Marcília: Sim. “O Processo” também, que é do romance do Kafka, que a gente adaptou pro teatro. 

Reinaldo: “O Processo”, nós fizemos no Oficina, antes daquela mudança que teve lá, tipo palco e plateia. E eu me lembro que eu fazia assim uma das personagens. Eu fazia um cara meio truculento e eu ficava tirando fotos da plateia. Porque é o que os militares faziam. E alguns vieram tirar fotos do espetáculo, o pessoal da censura mesmo. Era uma coisa muito acintosa. Era um espetáculo que tinha esse peso. Mesmo o espetáculo “Cerimônia para um Negro Assassinado” do (Fernando) Arrabal, ele tinha também isso. Aliás o Ismael Ivo. O primeiro trabalho dele em teatro foi com a gente. Ele era trucidado. Um negro com essa força, essa vitalidade. E duas personagens da peça. Uma era o Márcio Tadeu que fazia e a outra era o Adilson que fazia. Eles trucidavam esse negro. Então tinha essa conotação forte.

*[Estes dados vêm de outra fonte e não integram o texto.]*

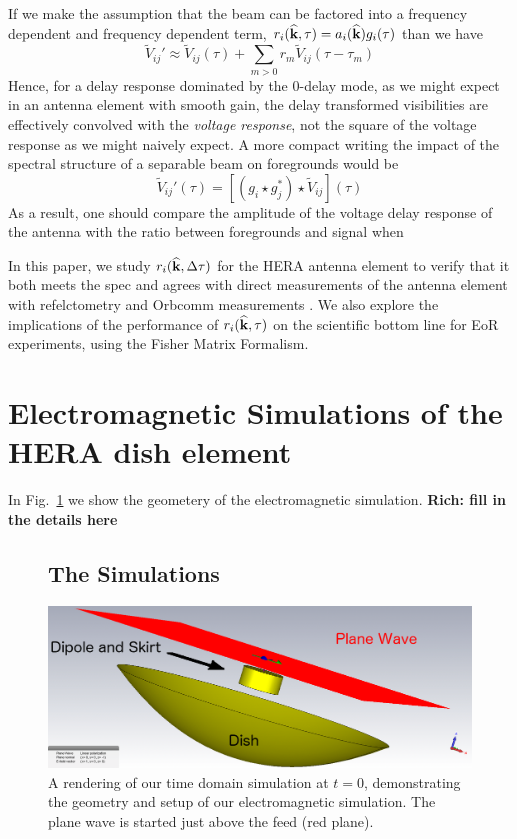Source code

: \documentclass[onecolumn]{emulateapj}
\begin{document}
If we make the assumption that the beam can be factored into a frequency dependent and frequency dependent term, $r_i({\bf \widehat{k}},\tau) = a_i({\bf \widehat{k}}) g_i(\tau)$ than we have
\begin{equation}
\widetilde{V}_{ij}' \approx \widetilde{V}_{ij}(\tau) + \sum_{m>0} r_m \widetilde{V}_{ij}(\tau - \tau_m)
\end{equation}
 Hence, for a delay response dominated by the $0$-delay mode, as we might expect in an antenna element with smooth gain, the delay transformed visibilities are effectively convolved with the {\it voltage response}, not the square of the voltage response as we might naively expect. A more compact writing the impact of the spectral structure of a separable beam on foregrounds would be
 \begin{equation}
 	\widetilde{V}_{ij}'(\tau) = \left[ (g_i \star g_j^*) \star \widetilde{V}_{ij}\right](\tau)
 \end{equation}
 As a result, one should compare the amplitude of the voltage delay response of the antenna with the ratio between foregrounds and signal when 


 In this paper, we study $r_i({\bf \widehat{k}},\Delta \tau)$ for the HERA antenna element to verify that it both meets the spec and agrees with direct measurements of the antenna element with refelctometry \citep{Patra:2015} and Orbcomm measurements \citep{Neben:2015b}. We also explore the implications of the performance of $r_i({\bf \widehat{k}},\tau)$ on the scientific bottom line for EoR experiments, using the Fisher Matrix Formalism. 

\section{Electromagnetic Simulations of the HERA dish element}\label{sec:Simulations}
In Fig.~\ref{fig:SimulationSetup} we show the geometery of the electromagnetic simulation. {\bf Rich: fill in the details here}
\begin{figure}


\subsection{The Simulations}
\includegraphics[width=.5\textwidth]{figures/One_dish_Pfeed_render_pw_0deg.png}
\caption{A rendering of our time domain simulation at $t=0$, demonstrating the geometry and setup of our electromagnetic simulation. The plane wave is started just above the feed (red plane).}\label{fig:SimulationSetup}
\end{figure}
\end{document}

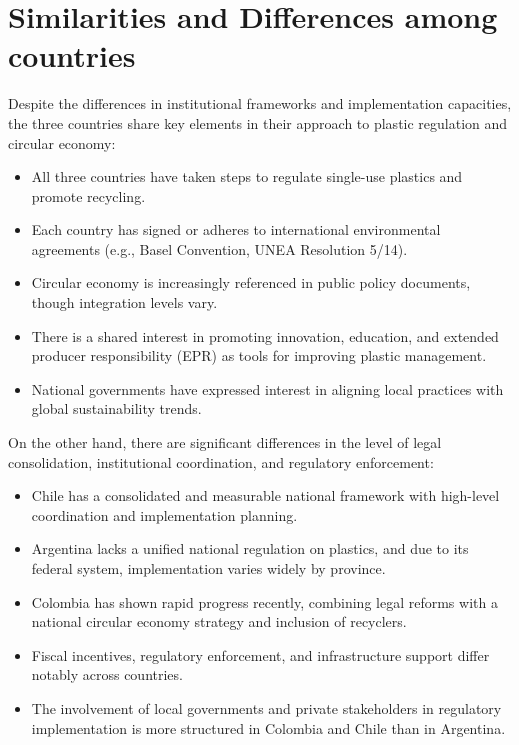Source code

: \documentclass[
  12pt,
  oneside]{book}
\providecommand{\tightlist}{%
  \setlength{\itemsep}{0pt}\setlength{\parskip}{0pt}}
\begin{document}
\section{Similarities and Differences among
countries}\label{similarities-and-differences-among-countries}

Despite the differences in institutional frameworks and implementation
capacities, the three countries share key elements in their approach to
plastic regulation and circular economy:

\begin{itemize}
\tightlist
\item
  All three countries have taken steps to regulate single-use plastics
  and promote recycling.
\item
  Each country has signed or adheres to international environmental
  agreements (e.g., Basel Convention, UNEA Resolution 5/14).
\item
  Circular economy is increasingly referenced in public policy
  documents, though integration levels vary.
\item
  There is a shared interest in promoting innovation, education, and
  extended producer responsibility (EPR) as tools for improving plastic
  management.
\item
  National governments have expressed interest in aligning local
  practices with global sustainability trends.
\end{itemize}

On the other hand, there are significant differences in the level of
legal consolidation, institutional coordination, and regulatory
enforcement:

\begin{itemize}
\tightlist
\item
  Chile has a consolidated and measurable national framework with
  high-level coordination and implementation planning.
\item
  Argentina lacks a unified national regulation on plastics, and due to
  its federal system, implementation varies widely by province.
\item
  Colombia has shown rapid progress recently, combining legal reforms
  with a national circular economy strategy and inclusion of recyclers.
\item
  Fiscal incentives, regulatory enforcement, and infrastructure support
  differ notably across countries.
\item
  The involvement of local governments and private stakeholders in
  regulatory implementation is more structured in Colombia and Chile
  than in Argentina.
\end{itemize}
\end{document}
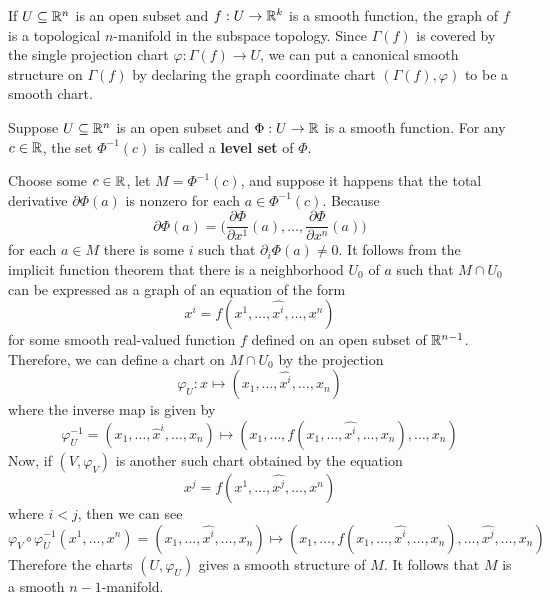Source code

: \begin{example}
If $U\subseteq\mathbb{R}^n$ is an open subset and $f:U\to\mathbb{R}^k$ is a smooth function, the graph of $f$ is a topological $n$-manifold in the subspace topology. Since $\Gamma(f)$ is covered by the single projection chart $\varphi:\Gamma(f)\to U$, we can put a canonical smooth structure on $\Gamma(f)$ by declaring the graph coordinate chart $(\Gamma(f),\varphi)$ to be a smooth chart.
\end{example}
\begin{example}
Suppose $U\subseteq\mathbb{R}^n$ is an open subset and $\Phi:U\to\mathbb{R}$ is a smooth function. For any $c\in\mathbb{R}$, the set $\Phi^{-1}(c)$ is called a \textbf{level set} of $\Phi$.\par
Choose some $c\in\mathbb{R}$, let $M=\Phi^{-1}(c)$, and suppose it happens that the total derivative $\partial\Phi(a)$ is nonzero for each $a\in\Phi^{-1}(c)$. Because 
\[\partial\Phi(a)=\Big(\frac{\partial\Phi}{\partial x^1}(a),\dots,\frac{\partial\Phi}{\partial x^n}(a)\Big)\]
for each $a\in M$ there is some $i$ such that $\partial_i\Phi(a)\neq 0$. It follows from the implicit function theorem  that there is a neighborhood $U_0$ of $a$ such that $M\cap U_0$ can be expressed as a graph of an equation of the form
\[x^i=f(x^1,\dots,\widehat{x^i},\dots,x^n)\]
for some smooth real-valued function $f$ defined on an open subset of $\mathbb{R}^{n-1}$. Therefore, we can define a chart on $M\cap U_0$ by the projection
\[\varphi_U: x\mapsto(x_1,\dots,\widehat{x^i},\dots,x_n)\]
where the inverse map is given by \[\varphi_U^{-1}=(x_1,\dots,\widehat{x}^i,\dots,x_n)\mapsto(x_1,\dots,f(x_1,\dots,\widehat{x^i},\dots,x_n),\dots,x_n)\]
Now, if $(V,\varphi_V)$ is another such chart obtained by the equation
\[x^j=f(x^1,\dots,\widehat{x^j},\dots,x^n)\]
where $i<j$, then we can see
\[\varphi_V\circ\varphi_U^{-1}(x^1,\dots,x^n)=(x_1,\dots,\widehat{x^i},\dots,x_n)\mapsto(x_1,\dots,f(x_1,\dots,\widehat{x^i},\dots,x_n),\dots,\widehat{x^j},\dots,x_n)\]
Therefore the charts $(U,\varphi_U)$ gives a smooth structure of $M$. It follows that $M$ is a smooth $n-1$-manifold.
\end{example}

Ana Célia: E agora, continuando aqui no nosso roteiro, como é que foi a ida para Unicamp? Como que surgiu essa ideia desse grupo ir para Unicamp? Foi todo mundo, foi uma parte do grupo, e como que vocês… se vocês foram recebidos lá, né? Qual foi o acolhimento da comunidade acadêmica pra um Grupo de Teatro? Assim, conta um pouco disso e, também, assim, como é que vocês se dividiram para atuar? Como ficou definida a divisão do trabalho de vocês no trabalho? Como era? Como funcionava isso?

Reinaldo: O (Joseph) Campbell, ele diz uma coisa assim: “Você tem uma série de acontecimentos na vida, e na hora parece que não tem conexão nenhuma, mas quando você olha a tua história, uma coisa levou a outra, que levou a outra.” Eu acho que essa ida pra Unicamp ela tem a ver também com o fato de o Celso ter feito uma mudança na EAD. Porque a EAD tinha um tipo de escolha de candidatos, era muito estruturado.

Marcília: Era muito pelo physique du rôle. Aquelas pessoas que tinham um corpo bonito, olho azul, olho verde, as bonitas, né? E aí ele mudou, vieram as baixinhas, bundudas e narigudas.

Reinaldo: Ele fez uma coisa interessante, que foi o estágio, né? Porque você fazia aquela prova tradicional de ir lá mostrar um ou dois textos, fazer uma improvisação, uma ceninha e acho que tinha uma prova escrita.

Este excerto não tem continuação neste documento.